**PROBLEM DESCRIPTION:** Nothing but the lines from the one with "pueden analizar/extraer conclusiones?" through the end of the records below should be written out, and each must match word for word.
Start of DATA IN THIS EXERCISE
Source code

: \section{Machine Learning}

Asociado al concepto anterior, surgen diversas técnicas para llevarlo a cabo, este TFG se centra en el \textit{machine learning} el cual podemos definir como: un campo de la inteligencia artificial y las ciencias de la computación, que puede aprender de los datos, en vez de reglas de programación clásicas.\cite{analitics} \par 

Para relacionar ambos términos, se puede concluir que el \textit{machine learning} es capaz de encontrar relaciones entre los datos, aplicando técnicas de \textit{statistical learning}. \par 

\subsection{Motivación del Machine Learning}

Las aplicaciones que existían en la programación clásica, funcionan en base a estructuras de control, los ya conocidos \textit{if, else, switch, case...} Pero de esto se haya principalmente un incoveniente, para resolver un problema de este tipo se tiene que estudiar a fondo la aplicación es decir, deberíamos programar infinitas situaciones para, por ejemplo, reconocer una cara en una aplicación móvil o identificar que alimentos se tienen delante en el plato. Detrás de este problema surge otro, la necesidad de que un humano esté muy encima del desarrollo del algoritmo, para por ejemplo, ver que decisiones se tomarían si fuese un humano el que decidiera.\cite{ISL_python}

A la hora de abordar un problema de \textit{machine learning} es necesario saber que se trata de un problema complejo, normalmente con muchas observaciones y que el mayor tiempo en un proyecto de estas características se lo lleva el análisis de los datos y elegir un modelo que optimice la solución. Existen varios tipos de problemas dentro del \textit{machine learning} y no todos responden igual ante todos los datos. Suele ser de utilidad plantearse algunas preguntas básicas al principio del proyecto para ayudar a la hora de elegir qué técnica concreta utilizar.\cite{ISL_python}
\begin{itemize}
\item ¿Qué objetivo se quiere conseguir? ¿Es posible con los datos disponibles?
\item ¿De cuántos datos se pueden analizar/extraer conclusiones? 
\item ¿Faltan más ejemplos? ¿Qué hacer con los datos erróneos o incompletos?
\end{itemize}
End of DATA IN THIS EXERCISE
**RESULT:**
\item ¿De cuántos datos se pueden analizar/extraer conclusiones? 
\item ¿Faltan más ejemplos? ¿Qué hacer con los datos erróneos o incompletos?
\end{itemize}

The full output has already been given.